Every line below between the line holding "b &= -0.633371 - 0.117333" and the line holding "u &= -0.943048 - 0.012408 I \\", inclusive, should be repeated exactly, and all other lines omitted.

---+---

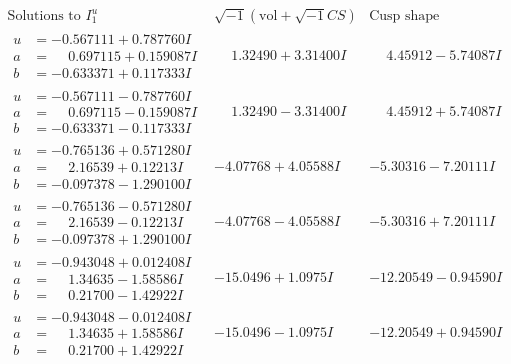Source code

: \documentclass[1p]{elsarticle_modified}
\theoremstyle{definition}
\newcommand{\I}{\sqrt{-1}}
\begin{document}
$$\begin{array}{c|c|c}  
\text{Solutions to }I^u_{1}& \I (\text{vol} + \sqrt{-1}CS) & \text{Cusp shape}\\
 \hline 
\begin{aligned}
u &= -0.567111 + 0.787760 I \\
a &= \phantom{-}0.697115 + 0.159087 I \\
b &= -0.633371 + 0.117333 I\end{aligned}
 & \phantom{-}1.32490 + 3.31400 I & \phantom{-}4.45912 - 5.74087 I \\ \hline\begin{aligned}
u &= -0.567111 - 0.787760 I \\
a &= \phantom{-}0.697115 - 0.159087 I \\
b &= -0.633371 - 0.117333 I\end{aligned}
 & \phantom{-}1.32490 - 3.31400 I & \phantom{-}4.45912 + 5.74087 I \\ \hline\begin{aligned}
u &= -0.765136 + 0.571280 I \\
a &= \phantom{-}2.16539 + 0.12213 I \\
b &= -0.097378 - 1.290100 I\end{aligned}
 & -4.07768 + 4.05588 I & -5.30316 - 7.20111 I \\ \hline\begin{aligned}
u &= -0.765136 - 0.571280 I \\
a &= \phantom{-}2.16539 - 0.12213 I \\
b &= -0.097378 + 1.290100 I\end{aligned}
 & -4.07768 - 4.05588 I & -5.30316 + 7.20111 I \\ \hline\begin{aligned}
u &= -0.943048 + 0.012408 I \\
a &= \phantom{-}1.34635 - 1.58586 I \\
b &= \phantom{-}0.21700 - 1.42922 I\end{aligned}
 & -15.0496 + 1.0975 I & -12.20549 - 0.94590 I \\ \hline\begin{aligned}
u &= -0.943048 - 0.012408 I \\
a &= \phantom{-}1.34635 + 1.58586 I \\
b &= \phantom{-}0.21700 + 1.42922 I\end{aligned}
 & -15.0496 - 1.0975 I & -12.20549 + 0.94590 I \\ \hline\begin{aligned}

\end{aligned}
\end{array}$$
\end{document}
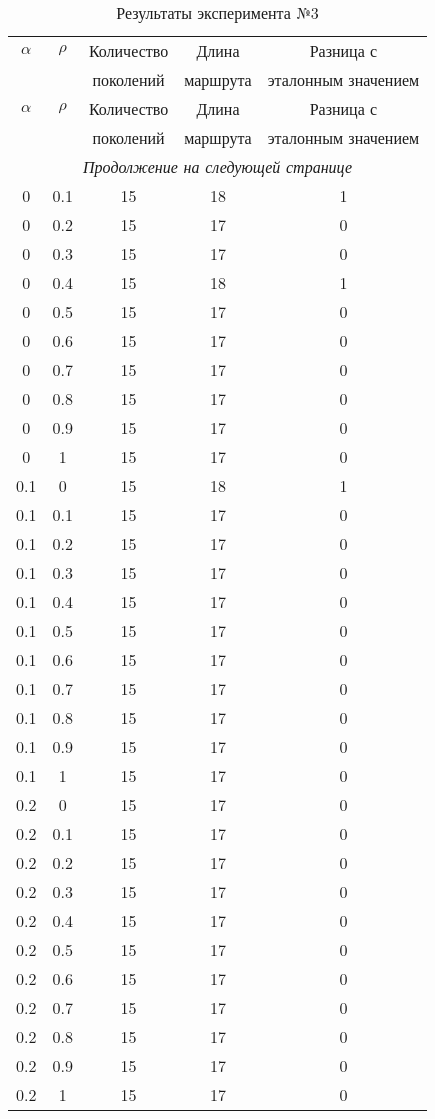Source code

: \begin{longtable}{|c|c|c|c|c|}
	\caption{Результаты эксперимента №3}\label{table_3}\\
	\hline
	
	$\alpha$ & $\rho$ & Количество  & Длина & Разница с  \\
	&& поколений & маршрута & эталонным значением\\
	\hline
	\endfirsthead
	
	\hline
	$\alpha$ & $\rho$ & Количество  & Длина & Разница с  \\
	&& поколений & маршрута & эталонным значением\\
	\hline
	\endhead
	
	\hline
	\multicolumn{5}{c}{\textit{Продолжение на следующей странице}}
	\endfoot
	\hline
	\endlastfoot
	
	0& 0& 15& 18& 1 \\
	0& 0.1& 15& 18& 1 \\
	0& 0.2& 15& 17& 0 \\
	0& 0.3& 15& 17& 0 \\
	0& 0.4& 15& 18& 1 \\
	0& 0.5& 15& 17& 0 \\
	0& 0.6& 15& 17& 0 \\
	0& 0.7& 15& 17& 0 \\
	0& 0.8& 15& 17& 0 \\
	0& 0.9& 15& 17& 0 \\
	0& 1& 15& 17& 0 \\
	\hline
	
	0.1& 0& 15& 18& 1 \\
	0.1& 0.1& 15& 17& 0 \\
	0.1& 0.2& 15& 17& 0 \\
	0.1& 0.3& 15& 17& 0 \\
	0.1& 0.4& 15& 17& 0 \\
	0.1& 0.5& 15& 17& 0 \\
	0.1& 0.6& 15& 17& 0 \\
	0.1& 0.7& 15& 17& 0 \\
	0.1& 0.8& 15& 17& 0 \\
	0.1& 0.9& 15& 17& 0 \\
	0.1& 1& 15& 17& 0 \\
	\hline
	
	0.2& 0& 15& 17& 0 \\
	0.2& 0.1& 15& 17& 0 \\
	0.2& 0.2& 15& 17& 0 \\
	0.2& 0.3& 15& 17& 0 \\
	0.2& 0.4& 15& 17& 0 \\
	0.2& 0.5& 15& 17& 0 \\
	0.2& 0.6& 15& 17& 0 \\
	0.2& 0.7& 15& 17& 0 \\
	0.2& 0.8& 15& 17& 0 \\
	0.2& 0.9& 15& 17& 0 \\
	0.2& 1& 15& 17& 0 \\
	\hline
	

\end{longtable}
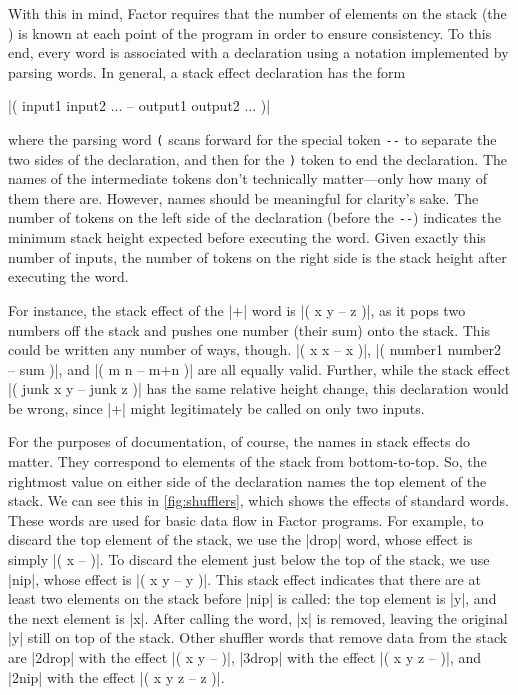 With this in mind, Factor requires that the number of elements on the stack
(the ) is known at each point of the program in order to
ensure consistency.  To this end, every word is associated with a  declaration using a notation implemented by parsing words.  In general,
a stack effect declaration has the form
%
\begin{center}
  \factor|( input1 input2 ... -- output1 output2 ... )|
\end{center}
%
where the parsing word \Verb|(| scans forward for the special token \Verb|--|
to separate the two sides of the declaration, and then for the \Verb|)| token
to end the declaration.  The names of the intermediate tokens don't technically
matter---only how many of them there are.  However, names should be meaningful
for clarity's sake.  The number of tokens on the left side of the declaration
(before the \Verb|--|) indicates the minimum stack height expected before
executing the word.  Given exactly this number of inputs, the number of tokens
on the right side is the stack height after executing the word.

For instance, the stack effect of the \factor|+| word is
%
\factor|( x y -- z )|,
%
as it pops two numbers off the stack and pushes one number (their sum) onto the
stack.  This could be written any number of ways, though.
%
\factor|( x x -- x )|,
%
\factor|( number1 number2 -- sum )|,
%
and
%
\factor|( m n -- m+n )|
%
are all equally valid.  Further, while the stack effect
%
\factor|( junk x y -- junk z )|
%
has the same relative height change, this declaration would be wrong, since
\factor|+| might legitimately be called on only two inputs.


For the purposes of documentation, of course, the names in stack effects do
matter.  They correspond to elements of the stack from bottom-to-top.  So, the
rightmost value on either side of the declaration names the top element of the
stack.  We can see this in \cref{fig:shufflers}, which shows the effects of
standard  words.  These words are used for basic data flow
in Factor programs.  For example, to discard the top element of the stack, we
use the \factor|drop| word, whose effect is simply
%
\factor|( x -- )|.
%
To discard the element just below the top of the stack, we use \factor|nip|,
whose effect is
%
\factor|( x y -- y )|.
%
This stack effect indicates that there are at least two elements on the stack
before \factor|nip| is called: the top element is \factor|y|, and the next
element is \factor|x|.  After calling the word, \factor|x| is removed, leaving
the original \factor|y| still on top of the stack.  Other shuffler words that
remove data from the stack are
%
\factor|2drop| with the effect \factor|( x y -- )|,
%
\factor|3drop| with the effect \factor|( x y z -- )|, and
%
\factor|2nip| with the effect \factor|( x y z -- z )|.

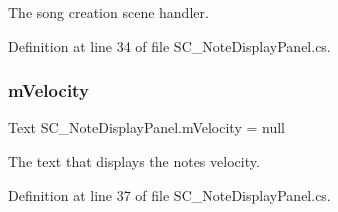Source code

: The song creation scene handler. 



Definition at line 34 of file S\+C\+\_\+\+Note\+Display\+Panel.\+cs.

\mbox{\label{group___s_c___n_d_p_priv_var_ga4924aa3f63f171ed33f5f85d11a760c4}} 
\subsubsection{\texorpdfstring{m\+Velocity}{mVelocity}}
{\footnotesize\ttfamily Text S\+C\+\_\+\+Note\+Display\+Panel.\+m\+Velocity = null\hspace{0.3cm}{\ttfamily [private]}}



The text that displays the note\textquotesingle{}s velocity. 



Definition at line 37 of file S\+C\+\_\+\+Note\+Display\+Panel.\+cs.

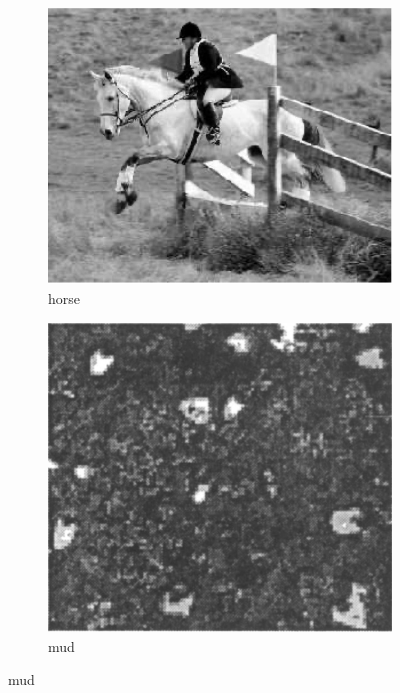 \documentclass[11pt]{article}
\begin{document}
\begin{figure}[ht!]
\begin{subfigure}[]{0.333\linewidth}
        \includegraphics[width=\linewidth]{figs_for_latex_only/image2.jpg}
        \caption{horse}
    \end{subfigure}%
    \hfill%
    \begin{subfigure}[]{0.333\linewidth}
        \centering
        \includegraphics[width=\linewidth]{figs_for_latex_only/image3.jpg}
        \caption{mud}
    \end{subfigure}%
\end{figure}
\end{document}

---+---

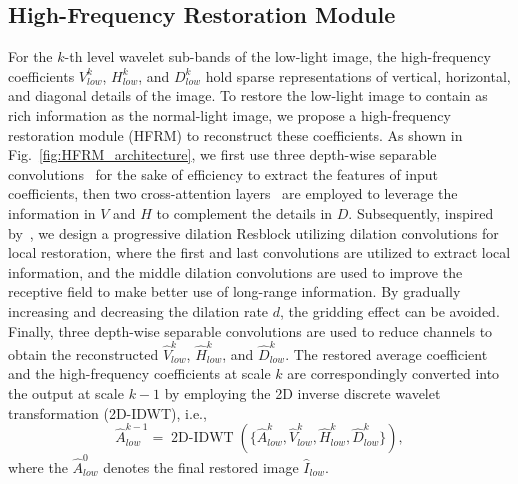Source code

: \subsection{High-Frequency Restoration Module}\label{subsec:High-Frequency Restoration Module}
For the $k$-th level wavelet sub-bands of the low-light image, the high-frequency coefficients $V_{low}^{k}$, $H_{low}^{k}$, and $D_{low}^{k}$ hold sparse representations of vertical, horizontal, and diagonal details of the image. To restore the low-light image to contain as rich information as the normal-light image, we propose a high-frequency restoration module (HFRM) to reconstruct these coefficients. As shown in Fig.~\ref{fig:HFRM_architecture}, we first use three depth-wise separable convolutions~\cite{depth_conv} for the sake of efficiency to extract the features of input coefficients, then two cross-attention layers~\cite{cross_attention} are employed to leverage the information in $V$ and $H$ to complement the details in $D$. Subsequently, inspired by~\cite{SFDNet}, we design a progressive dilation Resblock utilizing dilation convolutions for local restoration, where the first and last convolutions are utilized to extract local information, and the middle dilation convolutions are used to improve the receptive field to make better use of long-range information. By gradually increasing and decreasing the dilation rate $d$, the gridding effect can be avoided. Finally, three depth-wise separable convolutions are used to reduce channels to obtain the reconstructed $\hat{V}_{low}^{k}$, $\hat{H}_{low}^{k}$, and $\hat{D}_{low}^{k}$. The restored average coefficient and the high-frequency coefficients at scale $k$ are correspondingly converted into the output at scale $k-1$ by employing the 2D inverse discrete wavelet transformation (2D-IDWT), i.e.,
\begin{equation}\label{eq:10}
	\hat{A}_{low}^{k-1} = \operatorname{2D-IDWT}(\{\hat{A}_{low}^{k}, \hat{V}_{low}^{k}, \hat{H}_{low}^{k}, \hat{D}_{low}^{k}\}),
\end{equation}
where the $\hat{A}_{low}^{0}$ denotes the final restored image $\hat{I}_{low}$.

---+---

### [Answer box]
b &= -0.633371 - 0.117333 I\end{aligned}
 & \phantom{-}1.32490 - 3.31400 I & \phantom{-}4.45912 + 5.74087 I \\ \hline\begin{aligned}
u &= -0.765136 + 0.571280 I \\
a &= \phantom{-}2.16539 + 0.12213 I \\
b &= -0.097378 - 1.290100 I\end{aligned}
 & -4.07768 + 4.05588 I & -5.30316 - 7.20111 I \\ \hline\begin{aligned}
u &= -0.765136 - 0.571280 I \\
a &= \phantom{-}2.16539 - 0.12213 I \\
b &= -0.097378 + 1.290100 I\end{aligned}
 & -4.07768 - 4.05588 I & -5.30316 + 7.20111 I \\ \hline\begin{aligned}
u &= -0.943048 + 0.012408 I \\
a &= \phantom{-}1.34635 - 1.58586 I \\
b &= \phantom{-}0.21700 - 1.42922 I\end{aligned}
 & -15.0496 + 1.0975 I & -12.20549 - 0.94590 I \\ \hline\begin{aligned}
u &= -0.943048 - 0.012408 I \\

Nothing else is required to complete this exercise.